Non ho mai posseduto un account Facebook, perciò l’unico modo che mi viene in mente per ringraziare la prof.ssa Fusini (e dirle quanto la ammiro) è farlo da qui, riportando per intero il suo intervento di qualche giorno fa. Poche mirabili parole che descrivono tutto lo squallore di operazioni editoriali ormai sempre più frequenti.



Oggi con desolazione su Robinson mi ritrovo a mia insaputa coinvolta in un’operazione commerciale fuorviante e avvilente, in cui si presenta Una stanza tutta per sé, utilizzando la bella traduzione dell’amica Maria Antonietta Saracino, da tempo scomparsa, con le mie note al testo, riprese entrambe dai Meridiani Mondadori da me curati.
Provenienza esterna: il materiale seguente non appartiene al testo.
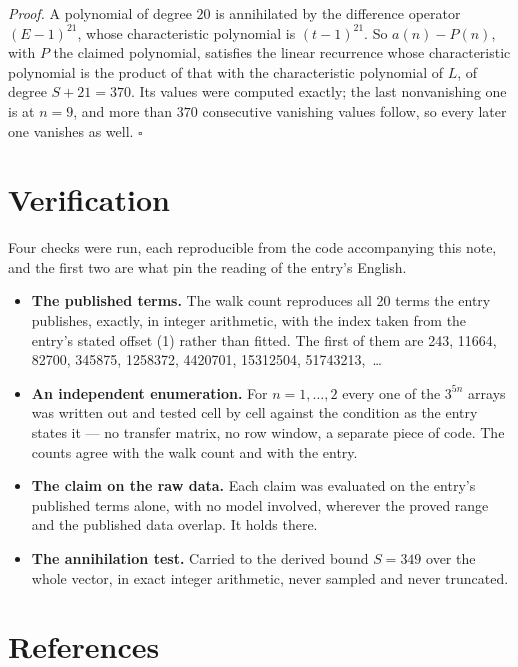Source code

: \documentclass[11pt]{article}
\theoremstyle{definition}
\begin{document}
{\itshape Proof.} A polynomial of degree $20$ is annihilated by the difference operator $(E-1)^{21}$, whose characteristic polynomial is $(t-1)^{21}$. So $a(n) - P(n)$, with $P$ the claimed polynomial, satisfies the linear recurrence whose characteristic polynomial is the product of that with the characteristic polynomial of $L$, of degree $S + 21 = 370$. Its values were computed exactly; the last nonvanishing one is at $n = 9$, and more than $370$ consecutive vanishing values follow, so every later one vanishes as well. $\square$

\section{Verification}

Four checks were run, each reproducible from the code accompanying this note, and the first two are what pin the reading of the entry's English.

\begin{itemize}

\item {\bfseries The published terms.} The walk count reproduces all 20 terms the entry publishes, exactly, in integer arithmetic, with the index taken from the entry's stated offset (1) rather than fitted. The first of them are 243, 11664, 82700, 345875, 1258372, 4420701, 15312504, 51743213,~\dots

\item {\bfseries An independent enumeration.} For $n = 1,\dots,2$ every one of the $3^{5n}$ arrays was written out and tested cell by cell against the condition as the entry states it --- no transfer matrix, no row window, a separate piece of code. The counts agree with the walk count and with the entry.

\item {\bfseries The claim on the raw data.} Each claim was evaluated on the entry's published terms alone, with no model involved, wherever the proved range and the published data overlap. It holds there.

\item {\bfseries The annihilation test.} Carried to the derived bound $S = 349$ over the whole vector, in exact integer arithmetic, never sampled and never truncated.

\end{itemize}

\section{References}
\end{document}
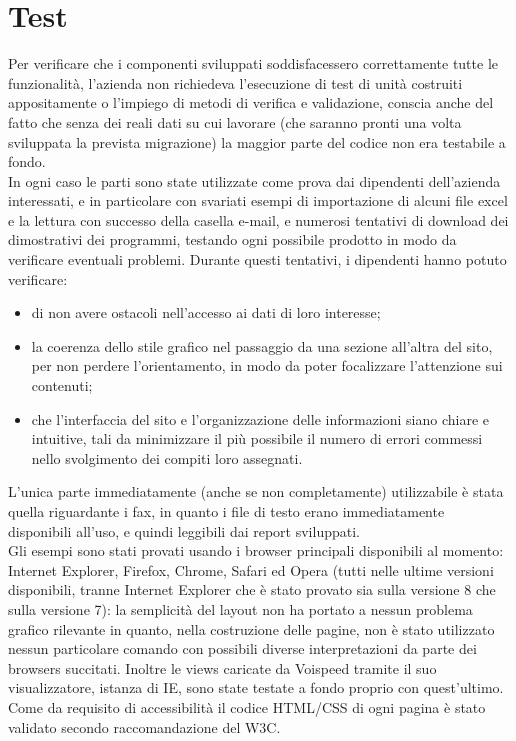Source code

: \section{Test}
Per verificare che i componenti sviluppati soddisfacessero correttamente tutte le funzionalit\`a, l'azienda non richiedeva l'esecuzione di test di unit\`a costruiti appositamente o l'impiego di metodi di verifica e validazione, conscia anche del fatto che senza dei reali dati su cui lavorare (che saranno pronti una volta sviluppata la prevista migrazione) la maggior parte del codice non era testabile a fondo.\\
 In ogni caso le parti sono state utilizzate come prova dai dipendenti dell'azienda interessati, e in particolare con svariati esempi di importazione di alcuni file excel e la lettura con successo della casella e-mail, e numerosi tentativi di download dei dimostrativi dei programmi, testando ogni possibile prodotto in modo da verificare eventuali problemi. Durante questi tentativi, i dipendenti hanno potuto verificare:
\begin{itemize}
 \item di non avere ostacoli nell'accesso ai dati di loro interesse; 
 \item la coerenza dello stile grafico nel passaggio da una sezione all'altra del sito, per non perdere l'orientamento, in modo da poter focalizzare l'attenzione sui contenuti;
 \item che l’interfaccia del sito e l’organizzazione delle informazioni siano chiare e intuitive, tali da minimizzare il pi\`u possibile il numero di errori commessi nello svolgimento dei compiti loro assegnati.
\end{itemize}
\noindent
L'unica parte immediatamente (anche se non completamente) utilizzabile \`e stata quella riguardante i fax, in quanto i file di testo erano immediatamente disponibili all'uso, e quindi leggibili dai report sviluppati. \\
Gli esempi sono stati provati usando i browser principali disponibili al momento: Internet Explorer, Firefox, Chrome, Safari ed Opera (tutti nelle ultime versioni disponibili, tranne Internet Explorer che \`e stato provato sia sulla versione 8 che sulla versione 7): la semplicit\`a del layout non ha portato a nessun problema grafico rilevante in quanto, nella costruzione delle pagine, non \`e stato utilizzato nessun particolare comando con possibili diverse interpretazioni da parte dei browsers succitati. Inoltre le views caricate da Voispeed tramite il suo visualizzatore, istanza di IE, sono state testate a fondo proprio con quest'ultimo. \\
Come da requisito di accessibilit\`a il codice HTML/CSS di ogni pagina \`e stato validato secondo raccomandazione del W3C. 

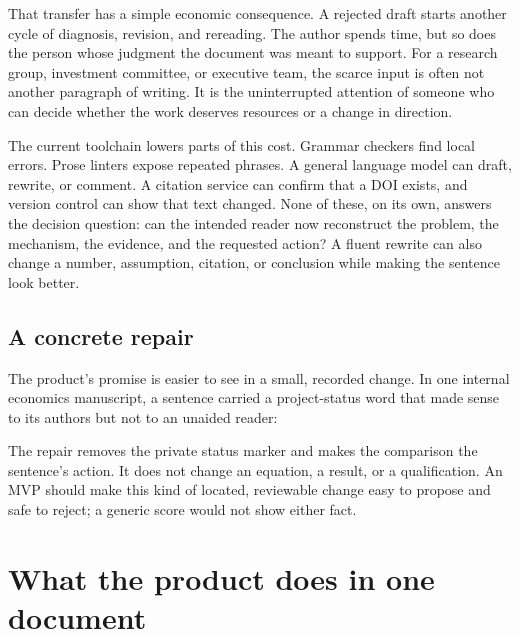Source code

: That transfer has a simple economic consequence. A rejected draft starts
another cycle of diagnosis, revision, and rereading. The author spends time,
but so does the person whose judgment the document was meant to support. For a
research group, investment committee, or executive team, the scarce input is
often not another paragraph of writing. It is the uninterrupted attention of
someone who can decide whether the work deserves resources or a change in
direction.

The current toolchain lowers parts of this cost. Grammar checkers find local
errors. Prose linters expose repeated phrases. A general language model can
draft, rewrite, or comment. A citation service can confirm that a DOI exists,
and version control can show that text changed. None of these, on its own,
answers the decision question: can the intended reader now reconstruct the
problem, the mechanism, the evidence, and the requested action? A fluent
rewrite can also change a number, assumption, citation, or conclusion while
making the sentence look better.

\subsection{A concrete repair}

The product's promise is easier to see in a small, recorded change. In one
internal economics manuscript, a sentence carried a project-status word that
made sense to its authors but not to an unaided reader:

\begin{repairpair}
\end{repairpair}

The repair removes the private status marker and makes the comparison the
sentence's action. It does not change an equation, a result, or a qualification.
An MVP should make this kind of located, reviewable change easy to propose and
safe to reject; a generic score would not show either fact.

\section{What the product does in one document}

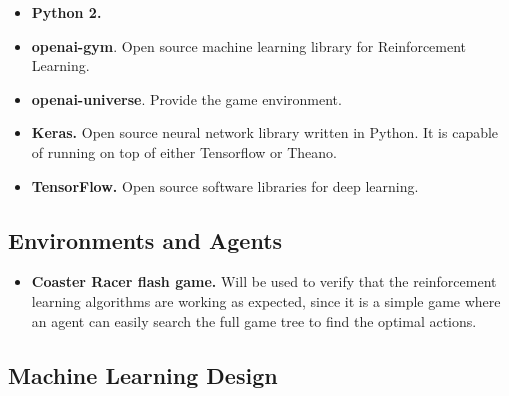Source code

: \documentclass{article}
\begin{document}
\begin{itemize}

    \item \textbf{Python 2.}

    \item \textbf{openai-gym}. Open source machine learning library for Reinforcement Learning.
    
    \item \textbf{openai-universe}. Provide the game environment.

    \item \textbf{Keras.} Open source neural network library written in Python. It is capable of
        running on top of either Tensorflow or Theano.

    \item \textbf{TensorFlow.} Open source software libraries for deep learning.

\end{itemize}

\subsection{Environments and Agents}

\begin{itemize}

    \item \textbf{Coaster Racer flash game.} Will be used to verify that the reinforcement learning algorithms
        are working as expected, since it is a simple game where an agent can easily search the full
        game tree to find the optimal actions.

\end{itemize}

\subsection{Machine Learning Design}
\end{document}
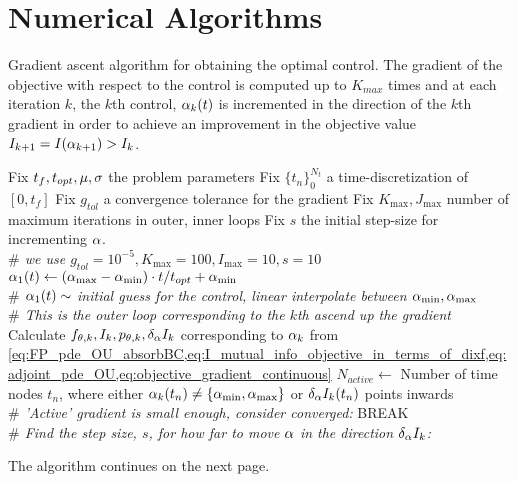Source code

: \documentclass[12pt]{article}
\begin{document}
\section{Numerical Algorithms}
\begin{algorithm}
\begin{algorithmic}
\caption{Gradient ascent algorithm for obtaining the optimal control.
The gradient of the objective with respect to the control is computed up to
$K_{max}$ times and at each iteration $k$, the $k$th control, ${\alpha}_k(t)$ is incremented in
the direction of the $k$th gradient in order to achieve an improvement in the
objective value $I_{k+1}  = I({\alpha}_{k+1}) > I_k$.}
\label{alg:gradient_ascent_4_OC}
\State Fix $t_f, t_{opt}, {\mu }, {\sigma }$ the problem parameters
\State Fix $\{t_n\}_0^{N_t}$ a time-discretization of $[0,t_f]$
\State Fix $g_{tol}$ a convergence tolerance for the gradient
\State Fix $K_{\max}, J_{\max}$ number of maximum iterations in outer, inner
loops
\State Fix $s$ the initial step-size for incrementing ${\alpha}$. 
\\ {\itshape $\#$ we use $g_{tol}=10^{-5},K_{\max}=100,I_{\max}=10,s=10$}
\State ${\alpha}_1(t) \gets ({ {\alpha}_{\textrm{max}} }-{ {\alpha}_{\textrm{min}} }) \cdot t / t_{opt} + { {\alpha}_{\textrm{min}} }$ 
\\{\itshape  $\#$ ${\alpha}_1(t) \sim$ initial guess for the control, linear
interpolate between ${ {\alpha}_{\textrm{min}} }, { {\alpha}_{\textrm{max}} }$}
\\ {\itshape $\#$ This is the outer loop corresponding to the $k$th ascend up
the gradient} \State Calculate $f_{{\theta},k},I_{k},p_{{\theta},k}, \delta_{\alpha} I_k$ corresponding to ${\alpha}_k$ from
	\cref{eq:FP_pde_OU_absorbBC,eq:I_mutual_info_objective_in_terms_of_dixf,eq:adjoint_pde_OU,eq:objective_gradient_continuous}
	\State $N_{active}\gets$   Number of time nodes $t_n$, where either
	${\alpha}_k(t_n) \neq \{{ {\alpha}_{\textrm{min}} }, { {\alpha}_{\textrm{max}} }\}$ or $\delta_{\alpha} I_k(t_n)$ points inwards
		  \\ {\itshape  $\#$ 'Active' gradient is small enough,
		 consider converged:}
		 \State BREAK
	\EndIf
	\\ {\itshape $\#$ Find the step size, $s$, for how far to move ${\alpha}$ in the
	direction $\delta_{\alpha} I_k$:}
    \end{algorithmic}
    \end{algorithm}
The algorithm continues on the next page.  
\end{document}
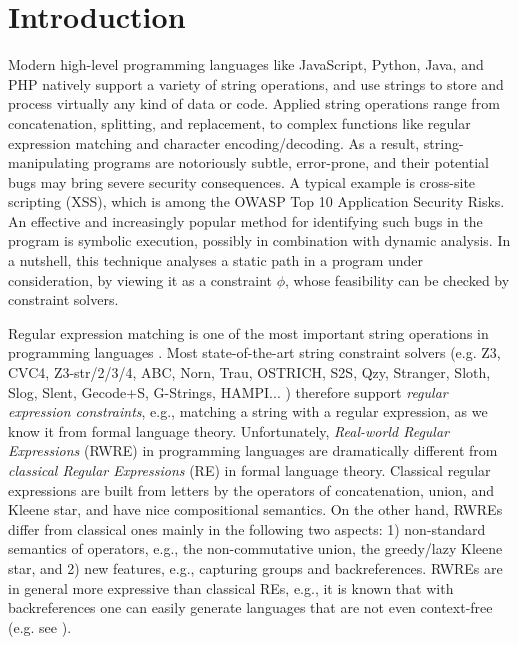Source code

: 
\section{Introduction}



%
Modern high-level programming languages like JavaScript, Python, Java,
and PHP natively support a variety of string operations, and use
strings to store and process virtually any kind of data or code.
Applied string operations range from concatenation, splitting, and
replacement, to complex functions like regular expression matching and
character
encoding/decoding.  As a result, string-manipulating programs are
notoriously subtle, error-prone, and their potential bugs may bring
severe security consequences. A typical example is cross-site
scripting (XSS), which is among the OWASP Top 10 Application Security
Risks.
An effective and increasingly popular method for identifying such bugs
in the program is symbolic execution, possibly in combination with dynamic
analysis. In a nutshell, this technique analyses a static path in
a program under consideration, by viewing it as a constraint $\phi$, whose 
feasibility can be checked by constraint solvers.

Regular expression matching is one of the most important string operations
in programming languages \cite{Berkeley-JavaScript,BM17,LMK19,HAMPI}.
Most state-of-the-art string constraint solvers (e.g.
Z3, CVC4, Z3-str/2/3/4, ABC, Norn, Trau, OSTRICH, S2S, Qzy, Stranger, Sloth, Slog, Slent, Gecode+S, G-Strings, HAMPI... ) therefore support
 \emph{regular expression constraints}, e.g., matching a string with a 
regular expression, as we know it from formal language theory. Unfortunately, 
\emph{Real-world Regular Expressions} (RWRE) in programming languages are dramatically different from 
\emph{classical Regular Expressions} (RE) in formal language theory. 
Classical regular expressions are built from letters by the operators of
concatenation, union, and Kleene star, and have nice compositional semantics. On
the other hand, RWREs differ from classical ones mainly in the following two 
aspects: 1) non-standard semantics of 
operators, e.g., the non-commutative union, the greedy/lazy Kleene star, and 2) new 
features, e.g., capturing groups and backreferences.
RWREs are in general more expressive than classical REs, e.g., it is known that
with backreferences one can easily generate languages that are not even 
context-free (e.g. see \cite{FS19,Aho90,BM17b}). %

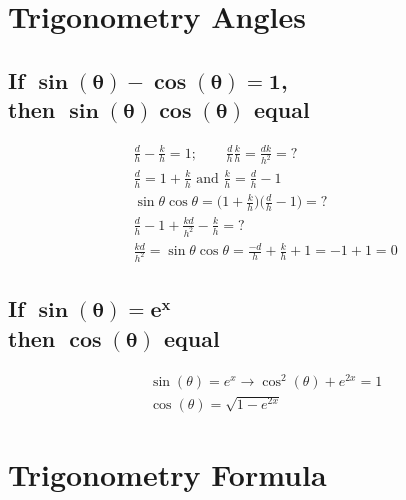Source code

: \documentclass{article}
\begin{document}
\section{Trigonometry Angles}
\begin{multicols}{2}

\subsection{If $\mathbf{\sin(\theta)-\cos(\theta)=1}$, \\ then $\mathbf{\sin(\theta)\cos(\theta)}$ equal}
\begin{align*}
    &\frac{d}{h} - \frac{k}{h} = 1; \qquad \frac{d}{h}\frac{k}{h} = \frac{dk}{h^2} = ? \\
    &\frac{d}{h} = 1 + \frac{k}{h} \text{ and } \frac{k}{h}=\frac{d}{h}-1 \\
    &\sin\theta \cos\theta = \Big(1 + \frac{k}{h}\Big)\Big(\frac{d}{h}-1\Big) = ? \\
    &\frac{d}{h} - 1 + \frac{kd}{h^2} - \frac{k}{h} = ?\\
    &\frac{kd}{h^2}= \sin\theta \cos\theta = \frac{-d}{h} + \frac{k}{h}+1=-1+1=0
\end{align*}

\subsection{If $\mathbf{\sin(\theta) = e^x}$  \\ then $\mathbf{\cos(\theta)}$ equal}
\begin{align*}
    &\sin(\theta)=e^x \rightarrow \cos^2(\theta) + e^{2x} = 1 \\
    &\cos(\theta)= \sqrt{1-e^{2x}}
\end{align*}

\end{multicols}


\section{Trigonometry Formula}
\end{document}
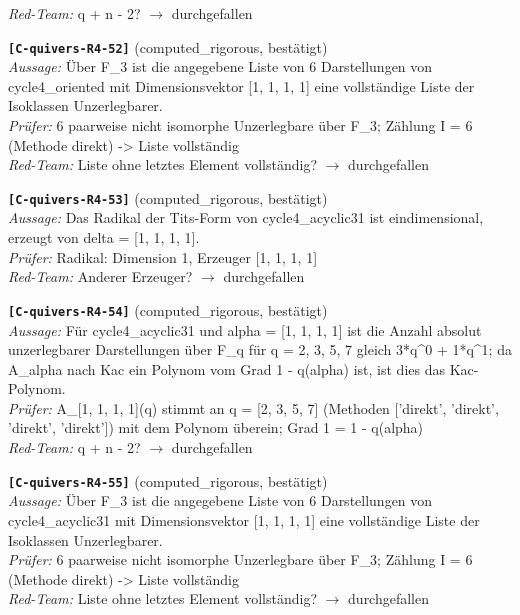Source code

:\documentclass[11pt]{article}
\theoremstyle{definition}\newtheorem{definition}[theorem]{Definition}\newtheorem{remark}[theorem]{Remark}\newtheorem{observation}[theorem]{Numerical observation}
\begin{document}
\textit{Red-Team:} q + n - 2? $\to$ durchgefallen\par\medskip
\noindent\textbf{\texttt{[C-quivers-R4-52]}} (computed\_rigorous, bestätigt)\\
\textit{Aussage:} Über F\_3 ist die angegebene Liste von 6 Darstellungen von cycle4\_oriented mit Dimensionsvektor [1, 1, 1, 1] eine vollständige Liste der Isoklassen Unzerlegbarer.\\
\textit{Prüfer:} 6 paarweise nicht isomorphe Unzerlegbare über F\_3; Zählung I = 6 (Methode direkt) -> Liste vollständig\\
\textit{Red-Team:} Liste ohne letztes Element vollständig? $\to$ durchgefallen\par\medskip
\noindent\textbf{\texttt{[C-quivers-R4-53]}} (computed\_rigorous, bestätigt)\\
\textit{Aussage:} Das Radikal der Tits-Form von cycle4\_acyclic31 ist eindimensional, erzeugt von delta = [1, 1, 1, 1].\\
\textit{Prüfer:} Radikal: Dimension 1, Erzeuger [1, 1, 1, 1]\\
\textit{Red-Team:} Anderer Erzeuger? $\to$ durchgefallen\par\medskip
\noindent\textbf{\texttt{[C-quivers-R4-54]}} (computed\_rigorous, bestätigt)\\
\textit{Aussage:} Für cycle4\_acyclic31 und alpha = [1, 1, 1, 1] ist die Anzahl absolut unzerlegbarer Darstellungen über F\_q für q = 2, 3, 5, 7 gleich 3*q\textasciicircum{}0 + 1*q\textasciicircum{}1; da A\_alpha nach Kac ein Polynom vom Grad 1 - q(alpha) ist, ist dies das Kac-Polynom.\\
\textit{Prüfer:} A\_[1, 1, 1, 1](q) stimmt an q = [2, 3, 5, 7] (Methoden ['direkt', 'direkt', 'direkt', 'direkt']) mit dem Polynom überein; Grad 1 = 1 - q(alpha)\\
\textit{Red-Team:} q + n - 2? $\to$ durchgefallen\par\medskip
\noindent\textbf{\texttt{[C-quivers-R4-55]}} (computed\_rigorous, bestätigt)\\
\textit{Aussage:} Über F\_3 ist die angegebene Liste von 6 Darstellungen von cycle4\_acyclic31 mit Dimensionsvektor [1, 1, 1, 1] eine vollständige Liste der Isoklassen Unzerlegbarer.\\
\textit{Prüfer:} 6 paarweise nicht isomorphe Unzerlegbare über F\_3; Zählung I = 6 (Methode direkt) -> Liste vollständig\\
\textit{Red-Team:} Liste ohne letztes Element vollständig? $\to$ durchgefallen\par\medskip
\end{document}
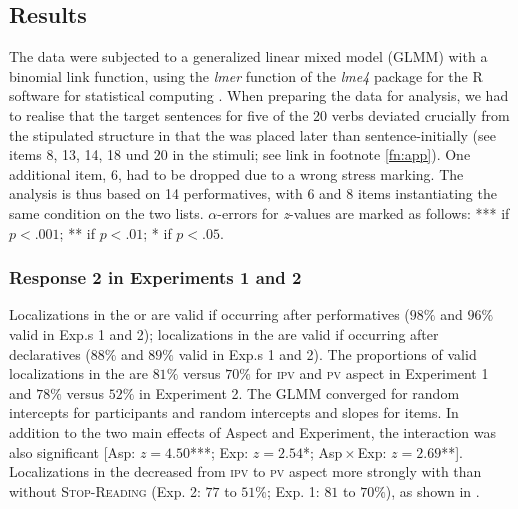 \documentclass[output=paper,colorlinks,citecolor=brown,newtxmath,hidelinks]{langscibook}
\begin{document}
\subsection{Results}

The data were subjected to a generalized linear mixed model (GLMM) with a binomial link function, using the \textit{lmer} function of the \textit{lme4} package \citep{Bates2015} for the R software for statistical computing \citep{team2014r}.
When preparing the data for analysis, we had to realise that the  target sentences for five of the 20 verbs deviated crucially from the stipulated structure in that the  was placed later than sentence-initially (see items 8, 13, 14, 18 und 20 in the stimuli; see link in footnote \ref{fn:app}). One additional item, 6, had to be dropped due to a wrong stress marking. The analysis is thus based on 14 performatives, with 6 and 8 items instantiating the same condition on the two lists. $\alpha$-errors for \textit{z}-values are marked as follows: \textup{***} if $p<.001$; \textup{**} if $p<.01$; \textup{*} if $p < .05$.

\subsubsection{Response 2 in Experiments 1 and 2}
Localizations in the  or  are valid if occurring after performatives ($98\%$ and $96\%$ valid in Exp.s 1 and 2); localizations in the  are valid if occurring after declaratives ($88\%$ and $89\%$ valid in Exp.s 1 and 2). The proportions of valid localizations in the  are $81\%$ versus $70\%$ for \textsc{ipv} and \textsc{pv} aspect in Experiment 1 and $78\%$ versus $52\%$ in Experiment 2. The GLMM converged for random intercepts for participants and random intercepts and slopes for items. In addition to the two main effects of Aspect and Experiment, the interaction was also significant [Asp: $z=4.50$\textup{***}; Exp: $z=2.54$\textup{*}; Asp${}\times{}$Exp: $z=2.69$\textup{**}]. Localizations in the  decreased from \textsc{ipv} to \textsc{pv} aspect more strongly with than without \textsc{Stop-Reading} (Exp. 2: $77$ to $51\%$; Exp. 1: $81$ to $70\%$), as shown in .
\end{document}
Tutto questo al fianco di una mediocre scrittrice di romanzi rosa, che firma la prefazione, e la postfazione di una scrittrice, polemista, giornalista, editorialista, organizzatrice di eventi culturali, e chi più ne ha più ne metta, che si ostina ancora a non distinguere tra “Al Faro” e “Gita al faro”. Quest’ultima, poi, su Instagram si avventura a supporre che sempre Virginia, mossa dalla sua inesauribile curiosità, magari avrebbe usato TikTok…
Ora, al mondo ci sono giornalisti e giornaliste seri e serie, persone oneste che senza troppe storie ci istruiscono in ordine alle cose che accadono nell’universo dei media. Dove nuove forme fanno irruzione e cambiano in parte la comunicazione. Adesso è arrivato il momento di scoprire TikTok? Ok, chi vuole faccia pure. Ma questo per favore non ci induca all’equivalenza tra le diverse forme di espressione. Qualcuno tempo fa ci ha insegnato che se il medium è il messaggio dobbiamo essere sempre più intelligenti, e non rifiutare nuovi media, ma certo non fare di tutta l’erba un fascio. E no, a dire il vero, Woolf io proprio non ce la vedo tiktokkare… o come diavolo si dice.
Il punto è che giornaliste e giornalisti attivi nella gestione dell’economia del mondo editoriale, più che scrittrici e scrittori, come si autodefiniscono, sono funzionari al soldo della creazione del fatturato di tale universo e sono pronti e pronte a tutto, e pur di fare caciara alla fine lasciano perdere le distinzioni e confondono il senso stesso del lavoro culturale. Che è per l’appunto quello di distinguere. Perché questo tipo di confusione è letale, spegne l’intelligenza. Acceca di fronte alla verità. E alla fine mette a fuoco solo il successo, basato sulle copie vendute e sul numero di visualizzazioni ricevute.
Virginia Woolf non merita questo trattamento. Non lo meritano le lettrici e i lettori. E penso di non meritarlo neppure io, che a quelle note ho lavorato con rigore e passione per un progetto editoriale tutto diverso.